5.2. Negative Regulation: GAPs, Sequestration, and Inhibitory Scaffolds

Several negative regulators of Rap1 signaling have been identified in endothelial cells. PlexinD1, a neuronal guidance receptor, functions as a Rap1-specific GAP in response to Semaphorin binding [81,82]. Ligand-induced dimerization activates its GAP domain, promoting Rap1-GTP hydrolysis and cytoskeletal retraction—processes essential for vascular pruning and guidance [83]. In Drosophila, PlexinA regulates Rap1 even in the absence of GAP catalytic activity, suggesting additional scaffold-like roles [84].
Independently of Rap1, PlexinD1 also acts as a ligand-independent mechanosensor activated by shear stress [85]. Under flow, PlexinD1 adopts an open conformation that triggers VEGFR2, extracellular signal-regulated kinase (ERK), and eNOS signaling independently of Semaphorin binding or GAP activity [85]. Although Rap1 was not directly examined, Rap1 has been shown to act upstream of VEGFR2 transactivation and endothelial mechanosensory complex assembly [31], suggesting potential crosstalk between PlexinD1 and Rap1 pathways.
TRPM8, the best known as a cold-sensitive ion channel from the melastatin transient receptor potential subfamily, also functions as a Rap1 GTPase inhibitor through a pore-independent mechanism [86]. TRPM8 binds preferentially to inactive Rap1-GDP, retaining it intracellularly and preventing its translocation to the plasma membrane. This sequestration impairs Rap1 activation and downstream β1-integrin signaling, leading to reduced endothelial adhesion, migration, and sprouting. Notably, these effects are independent of TRPM8’s ion channel activity, highlighting a novel non-conductive function of TRPM8 in regulating endothelial behavior via direct modulation of Rap1 [86]. IQGAP1, a scaffolding protein [87,88], promotes pulmonary endothelial cell barrier dysfunction and inflammation in response to lipopolysaccharide by suppressing Rap1/Src signaling. IQGAP1 knockdown restores Rap1-GTP levels and improves barrier integrity [89].

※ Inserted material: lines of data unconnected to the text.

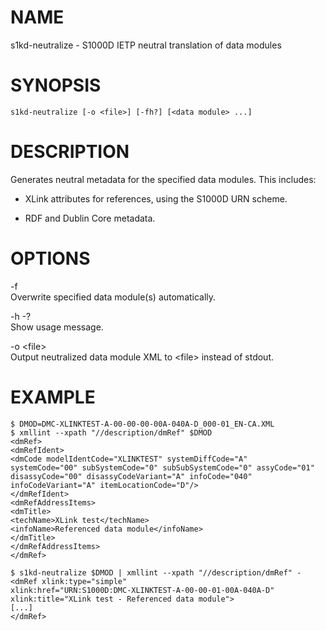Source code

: NAME
====

s1kd-neutralize - S1000D IETP neutral translation of data modules

SYNOPSIS
========

    s1kd-neutralize [-o <file>] [-fh?] [<data module> ...]

DESCRIPTION
===========

Generates neutral metadata for the specified data modules. This includes:

-   XLink attributes for references, using the S1000D URN scheme.

-   RDF and Dublin Core metadata.

OPTIONS
=======

-f  
Overwrite specified data module(s) automatically.

-h -?  
Show usage message.

-o &lt;file&gt;  
Output neutralized data module XML to &lt;file&gt; instead of stdout.

EXAMPLE
=======

    $ DMOD=DMC-XLINKTEST-A-00-00-00-00A-040A-D_000-01_EN-CA.XML
    $ xmllint --xpath "//description/dmRef" $DMOD
    <dmRef>
    <dmRefIdent>
    <dmCode modelIdentCode="XLINKTEST" systemDiffCode="A"
    systemCode="00" subSystemCode="0" subSubSystemCode="0" assyCode="01"
    disassyCode="00" disassyCodeVariant="A" infoCode="040"
    infoCodeVariant="A" itemLocationCode="D"/>
    </dmRefIdent>
    <dmRefAddressItems>
    <dmTitle>
    <techName>XLink test</techName>
    <infoName>Referenced data module</infoName>
    </dmTitle>
    </dmRefAddressItems>
    </dmRef>

    $ s1kd-neutralize $DMOD | xmllint --xpath "//description/dmRef" -
    <dmRef xlink:type="simple"
    xlink:href="URN:S1000D:DMC-XLINKTEST-A-00-00-01-00A-040A-D"
    xlink:title="XLink test - Referenced data module">
    [...]
    </dmRef>
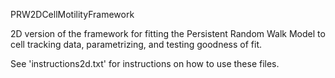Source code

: PRW2DCellMotilityFramework

2D version of the framework for fitting the Persistent Random Walk Model to cell tracking data, parametrizing, and testing goodness of fit.


See 'instructions2d.txt' for instructions on how to use these files.
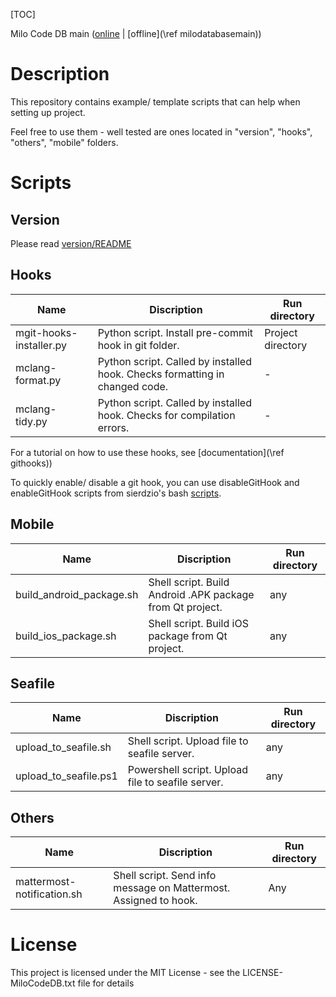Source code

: [TOC]

Milo Code DB main ([online](https://docs.milosolutions.com/milo-code-db/main/) | [offline](\ref milodatabasemain)) 

# Description

This repository contains example/ template scripts that can help when setting up project.

Feel free to use them - well tested are ones located in "version", "hooks", "others", "mobile" folders.

# Scripts

## Version

Please read [version/README](version/README.md)

## Hooks

| Name | Discription | Run directory |
| - | - | - |
| mgit-hooks-installer.py | Python script. Install pre-commit hook in git folder. | Project directory |
| mclang-format.py | Python script. Called by installed hook. Checks formatting in changed code. | - |
| mclang-tidy.py | Python script. Called by installed hook. Checks for compilation errors. | - |

For a tutorial on how to use these hooks, see [documentation](\ref githooks))

To quickly enable/ disable a git hook, you can use disableGitHook and enableGitHook
scripts from sierdzio's bash [scripts](https://github.com/sierdzio/sierdzios-bash-scripts).

## Mobile

| Name | Discription | Run directory |
| - | - | - |
| build_android_package.sh | Shell script. Build Android .APK package from Qt project. | any |
| build_ios_package.sh | Shell script. Build iOS package from Qt project. | any |

## Seafile

| Name | Discription | Run directory |
| - | - | - |
| upload_to_seafile.sh | Shell script. Upload file to seafile server. | any |
| upload_to_seafile.ps1 | Powershell script. Upload file to seafile server. | any |

## Others

| Name | Discription | Run directory |
| - | - | - |
| mattermost-notification.sh | Shell script. Send info message on Mattermost. Assigned to hook. | Any |

# License

This project is licensed under the MIT License - see the LICENSE-MiloCodeDB.txt file for details
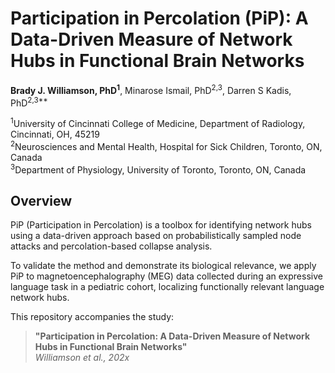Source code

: # Participation in Percolation (PiP): A Data-Driven Measure of Network Hubs in Functional Brain Networks

**Brady J. Williamson, PhD<sup>1</sup>**, Minarose Ismail, PhD<sup>2,3</sup>, Darren S Kadis, PhD<sup>2,3**</sup>

<sup>1</sup>University of Cincinnati College of Medicine, Department of Radiology, Cincinnati, OH, 45219  
<sup>2</sup>Neurosciences and Mental Health, Hospital for Sick Children, Toronto, ON, Canada  
<sup>3</sup>Department of Physiology, University of Toronto, Toronto, ON, Canada

## **Overview**  
PiP (Participation in Percolation) is a toolbox for identifying network hubs using a data-driven approach based on probabilistically sampled node attacks and percolation-based collapse analysis.

To validate the method and demonstrate its biological relevance, we apply PiP to magnetoencephalography (MEG) data collected during an expressive language task in a pediatric cohort, localizing functionally relevant language network hubs.

This repository accompanies the study:

> **"Participation in Percolation: 
A Data-Driven Measure of Network Hubs in Functional Brain Networks"**  
> *Williamson et al., 202x*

5.3. Ubiquitination as a Mechanism for Effector Switching

Emerging work has uncovered non-degradative ubiquitination as a spatially regulated mechanism that modulates Rap1 signaling in endothelial cells [90]. Under laminar shear stress, the E3 ligase WWP2 mediates K31-linked ubiquitination of Rap1A and Rap1B—without altering total protein levels—especially in the descending aorta. This modification occurs within the effector-binding domain of Rap1 and shifts its effector preference from Talin1 (focal adhesions) to AF-6 and RASIP1 (adherens junctions). As a result, ubiquitinated Rap1 enhances junctional stability and suppresses ROS production, promoting endothelial barrier function under flow. Loss of WWP2 or expression of a ubiquitination-deficient Rap1B-K31R mutant mimics Rap1 deficiency, highlighting the physiological relevance of this modification. While both isoforms are ubiquitinated at K31, Rap1B appears to be the dominant isoform mediating WWP2-dependent responses in vivo [90]. This flow-induced effector switch may contribute to anti-inflammatory signaling and vascular protection, especially in the context of atherosclerosis.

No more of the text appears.